[Footnote 2: Her maiden name was for the first time given at end of 14th century. It was then Agnes.]
She gave public lectures and disputations, to which she attracted immense crowds of hearers, all delighted with her exemplary piety and astonished at her matchless learning.
All the students of Rome, and even professors, flocked to hear her. On the death of Leo, she was elected pope by the clergy and people of Rome from among many men preëminent for their learning and virtue. After governing with great wisdom for more than two years—there being not the slightest suspicion of her sex—she left the Vatican on a certain festival at the head of the clergy, to walk in procession to the Lateran; but on the way was seized with the pains of labor, and in the open street, amid the astounded bishops and clergy and surrounding concourse of people, then and there gave birth to a child—and died. After this occurrence, it was determined that the pontiff in procession should never pass that desecrated street, and a statue was placed on the spot to perpetuate the infamy of the fact, and a certain ceremony, minutely described, was ordained to be observed at the consecration of all future popes, in order to prevent the possibility of any similar scandal.
Of course there are numerous versions of the narrative, infinitely varied in every detail, as is apt to be the case with any story starting from no place or person in particular and contributed to by everybody in general.
As told, this incident is supposed to fill every polemical Protestant with delight, and to fill convicted Catholics with what Carlyle calls "astonishment and unknown pangs."
Now, granting every tittle of the story as related to be true, we see no good reason for delight on one side nor pangs on the other. We repeat, conceding its entire truth, there is nothing in the story that necessarily entails injury or disgrace on the Catholic Church. Why should it? Catholic morality and doctrine do not depend upon the personal qualities of popes. In this case, supposing the story true, who was elected pope? A man—as all concerned honestly believed—of acknowledged learning and virtue. There was no intrigue, no improper influence; and those who elected him had no share in the imposture, but were the victims, not the participators, of the deceit practised. The cunning and the imposture were all hers, and her crime consisted, not in being delivered in the streets, but in not having lived chastely. True, it was a scandalous accident; but the scandal could not add to the original immorality of which, in all the world, but two persons were guilty, and guilty in secret—for there is no pretence, in all the versions, that the outward life of the pretended she-pope was otherwise than blameless and even edifying. Those who elected her were totally ignorant of her sex—an ignorance entirely excusable—an error of fact brought about by artful imposture. To their honor be it said, that they recognized in their choice the sole merits of piety and learning, and wished to reward them.
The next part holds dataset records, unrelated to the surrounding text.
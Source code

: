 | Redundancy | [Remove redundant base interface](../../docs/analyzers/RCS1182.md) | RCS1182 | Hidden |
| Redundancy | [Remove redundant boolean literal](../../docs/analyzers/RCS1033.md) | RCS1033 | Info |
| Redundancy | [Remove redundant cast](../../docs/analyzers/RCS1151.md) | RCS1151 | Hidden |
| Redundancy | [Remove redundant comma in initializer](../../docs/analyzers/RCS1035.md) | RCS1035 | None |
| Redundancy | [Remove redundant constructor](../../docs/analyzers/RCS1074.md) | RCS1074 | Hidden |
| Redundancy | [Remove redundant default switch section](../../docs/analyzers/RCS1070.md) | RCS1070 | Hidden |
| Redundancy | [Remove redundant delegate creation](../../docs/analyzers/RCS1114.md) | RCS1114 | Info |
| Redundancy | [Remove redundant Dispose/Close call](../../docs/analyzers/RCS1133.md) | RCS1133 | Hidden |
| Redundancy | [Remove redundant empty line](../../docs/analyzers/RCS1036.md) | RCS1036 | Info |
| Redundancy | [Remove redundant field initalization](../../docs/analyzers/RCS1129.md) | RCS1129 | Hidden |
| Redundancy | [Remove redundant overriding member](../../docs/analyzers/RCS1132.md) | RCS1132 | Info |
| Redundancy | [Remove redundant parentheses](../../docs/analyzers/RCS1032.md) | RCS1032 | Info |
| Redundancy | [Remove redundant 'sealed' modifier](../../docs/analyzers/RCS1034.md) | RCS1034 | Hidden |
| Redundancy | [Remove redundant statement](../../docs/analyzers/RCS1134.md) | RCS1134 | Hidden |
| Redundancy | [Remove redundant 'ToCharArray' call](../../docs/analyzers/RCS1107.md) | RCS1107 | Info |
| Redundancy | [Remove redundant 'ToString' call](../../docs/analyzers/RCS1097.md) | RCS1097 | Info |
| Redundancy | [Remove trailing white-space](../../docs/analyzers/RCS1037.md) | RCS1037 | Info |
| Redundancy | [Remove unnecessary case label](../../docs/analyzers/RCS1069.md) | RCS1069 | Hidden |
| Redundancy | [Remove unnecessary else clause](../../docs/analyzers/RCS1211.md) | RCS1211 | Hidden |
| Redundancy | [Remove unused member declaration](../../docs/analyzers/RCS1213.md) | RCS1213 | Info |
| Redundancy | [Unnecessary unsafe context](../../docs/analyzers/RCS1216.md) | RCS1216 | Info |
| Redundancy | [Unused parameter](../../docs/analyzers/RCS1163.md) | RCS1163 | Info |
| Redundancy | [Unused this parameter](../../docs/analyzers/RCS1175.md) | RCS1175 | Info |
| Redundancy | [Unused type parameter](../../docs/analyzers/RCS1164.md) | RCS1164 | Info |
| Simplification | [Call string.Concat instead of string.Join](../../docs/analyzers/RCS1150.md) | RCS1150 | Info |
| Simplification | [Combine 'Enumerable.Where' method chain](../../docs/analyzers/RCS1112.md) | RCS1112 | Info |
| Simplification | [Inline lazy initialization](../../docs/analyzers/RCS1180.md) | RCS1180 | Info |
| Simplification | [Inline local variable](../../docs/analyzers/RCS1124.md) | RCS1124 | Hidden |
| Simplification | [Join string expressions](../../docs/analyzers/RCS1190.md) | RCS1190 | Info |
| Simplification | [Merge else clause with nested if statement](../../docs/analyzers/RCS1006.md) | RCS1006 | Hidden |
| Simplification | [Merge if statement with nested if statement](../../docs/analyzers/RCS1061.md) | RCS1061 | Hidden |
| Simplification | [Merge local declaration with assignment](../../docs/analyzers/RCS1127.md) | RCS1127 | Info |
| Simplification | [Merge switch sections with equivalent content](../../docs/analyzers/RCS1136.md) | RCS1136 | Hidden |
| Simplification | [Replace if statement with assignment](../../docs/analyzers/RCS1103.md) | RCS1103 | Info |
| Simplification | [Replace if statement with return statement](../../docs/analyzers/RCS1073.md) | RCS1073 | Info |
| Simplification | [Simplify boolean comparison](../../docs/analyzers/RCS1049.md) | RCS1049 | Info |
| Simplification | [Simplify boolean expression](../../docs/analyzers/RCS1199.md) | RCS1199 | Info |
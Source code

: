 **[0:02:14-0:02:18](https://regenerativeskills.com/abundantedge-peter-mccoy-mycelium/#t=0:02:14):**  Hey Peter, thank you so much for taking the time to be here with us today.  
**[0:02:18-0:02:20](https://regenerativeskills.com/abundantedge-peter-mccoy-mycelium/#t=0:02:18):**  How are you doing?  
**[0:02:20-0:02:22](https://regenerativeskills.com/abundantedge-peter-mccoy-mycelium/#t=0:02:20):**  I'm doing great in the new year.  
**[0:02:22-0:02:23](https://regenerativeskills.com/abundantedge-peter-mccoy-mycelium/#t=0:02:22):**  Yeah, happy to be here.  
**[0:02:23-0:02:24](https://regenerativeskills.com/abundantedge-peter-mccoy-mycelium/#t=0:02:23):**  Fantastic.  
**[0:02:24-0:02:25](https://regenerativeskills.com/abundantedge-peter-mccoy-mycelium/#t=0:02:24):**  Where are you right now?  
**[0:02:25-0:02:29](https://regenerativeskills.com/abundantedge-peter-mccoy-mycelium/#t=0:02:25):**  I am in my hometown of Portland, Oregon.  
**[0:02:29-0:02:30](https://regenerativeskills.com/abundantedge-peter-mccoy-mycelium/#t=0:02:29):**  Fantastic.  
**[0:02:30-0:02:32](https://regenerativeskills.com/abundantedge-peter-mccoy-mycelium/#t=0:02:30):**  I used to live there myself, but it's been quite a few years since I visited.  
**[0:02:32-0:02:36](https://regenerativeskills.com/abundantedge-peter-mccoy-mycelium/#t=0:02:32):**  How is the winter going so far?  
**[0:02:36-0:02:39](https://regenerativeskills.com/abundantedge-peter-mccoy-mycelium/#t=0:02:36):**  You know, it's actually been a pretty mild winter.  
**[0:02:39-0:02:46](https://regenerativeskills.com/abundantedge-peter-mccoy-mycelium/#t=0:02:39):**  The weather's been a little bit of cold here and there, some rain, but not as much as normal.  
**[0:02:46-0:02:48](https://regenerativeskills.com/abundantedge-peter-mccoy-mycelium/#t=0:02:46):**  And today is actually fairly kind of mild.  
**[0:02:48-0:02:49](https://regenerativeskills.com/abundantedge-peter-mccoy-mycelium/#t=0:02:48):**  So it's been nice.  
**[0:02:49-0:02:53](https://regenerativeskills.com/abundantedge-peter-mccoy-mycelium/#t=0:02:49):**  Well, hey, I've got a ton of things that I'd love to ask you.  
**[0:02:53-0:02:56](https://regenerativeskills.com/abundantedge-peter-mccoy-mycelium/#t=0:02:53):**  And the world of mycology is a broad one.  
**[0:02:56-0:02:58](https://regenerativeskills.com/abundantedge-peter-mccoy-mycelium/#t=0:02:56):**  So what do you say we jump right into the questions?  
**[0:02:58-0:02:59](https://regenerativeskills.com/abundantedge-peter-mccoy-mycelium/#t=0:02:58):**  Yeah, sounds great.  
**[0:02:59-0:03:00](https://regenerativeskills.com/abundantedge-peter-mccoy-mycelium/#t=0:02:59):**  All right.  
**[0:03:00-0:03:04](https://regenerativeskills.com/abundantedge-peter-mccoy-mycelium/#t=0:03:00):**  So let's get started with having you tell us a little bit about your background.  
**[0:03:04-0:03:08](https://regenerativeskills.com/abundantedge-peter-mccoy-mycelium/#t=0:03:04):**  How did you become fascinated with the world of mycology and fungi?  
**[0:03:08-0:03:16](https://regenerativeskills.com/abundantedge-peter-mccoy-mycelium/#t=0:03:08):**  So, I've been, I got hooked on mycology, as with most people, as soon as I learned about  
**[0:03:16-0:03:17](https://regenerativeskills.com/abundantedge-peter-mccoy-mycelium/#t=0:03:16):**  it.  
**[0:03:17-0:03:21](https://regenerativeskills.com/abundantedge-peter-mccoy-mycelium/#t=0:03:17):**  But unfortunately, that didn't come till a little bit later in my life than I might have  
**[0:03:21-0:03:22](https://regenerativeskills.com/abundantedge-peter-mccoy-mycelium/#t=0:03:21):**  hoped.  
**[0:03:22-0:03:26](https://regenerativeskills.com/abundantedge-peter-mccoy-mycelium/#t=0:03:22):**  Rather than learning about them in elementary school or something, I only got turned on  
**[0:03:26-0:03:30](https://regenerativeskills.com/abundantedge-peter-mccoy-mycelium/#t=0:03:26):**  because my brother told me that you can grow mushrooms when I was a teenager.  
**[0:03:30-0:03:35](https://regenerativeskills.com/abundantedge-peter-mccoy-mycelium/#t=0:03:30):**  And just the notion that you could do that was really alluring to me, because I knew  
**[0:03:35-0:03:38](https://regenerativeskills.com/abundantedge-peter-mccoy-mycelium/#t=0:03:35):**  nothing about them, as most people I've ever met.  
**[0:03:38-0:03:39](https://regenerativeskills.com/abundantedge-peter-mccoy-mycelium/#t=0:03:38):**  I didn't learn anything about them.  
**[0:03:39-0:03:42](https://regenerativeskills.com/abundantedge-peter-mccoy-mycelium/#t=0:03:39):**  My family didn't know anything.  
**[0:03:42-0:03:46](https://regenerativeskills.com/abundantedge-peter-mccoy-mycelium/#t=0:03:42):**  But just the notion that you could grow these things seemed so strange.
But a female pope was once the head of the church! Dreadful reproach to come from those who call themselves Reformed, Evangelical, and Puritans, who have not only tolerated but established, nay, and even forced some queens and princesses to declare themselves Head of the Church or Defender of the Faith in their own dominions, and dispose—as one of them does to this day—of church dignities and benefices, and order other matters ecclesiastical according to their personal will and pleasure.
Let us now look into the story and examine the testimony on which it is founded. The popess is said to have reigned two years and more. Rome was then the greatest city and the very centre of the civilized world, and always full of strangers from all parts of the earth. The catastrophe of the discovery brought about by the street delivery took place under the eyes of a vast multitude of people, and must have been known on the same day to the entire city before the sun had set. An event so strange, so romantic, so astounding, so scandalous, concerning the most exalted personage in the world, must surely have been written about or chronicled by the Italians who were there, and reported by letter or word of mouth by foreigners to their friends at home, and found its way from a thousand sources into the writings of the time; for it must be remembered the pope, of all living men, was of especial interest to the class who at that period were in the habit of writing. Such testimony as this, being the evidence of eye-witnesses, would be the highest testimony, and would settle the fact beyond dispute. Where is it? Silence profound is our only answer. Nothing of the kind is on the record of that period. Ah! then in that case we must suppose the matter to have been temporarily hushed up, and we will consent to receive accounts written ten, twenty—well, we'll not haggle about a score or two—or even fifty years later. Silence again! Not a scrap, not a solitary line can be found.
And so we travel through all the history which learning and industry have been able to rescue from the re-cords of the past down to the end of the ninth century, and find the same unbroken silence.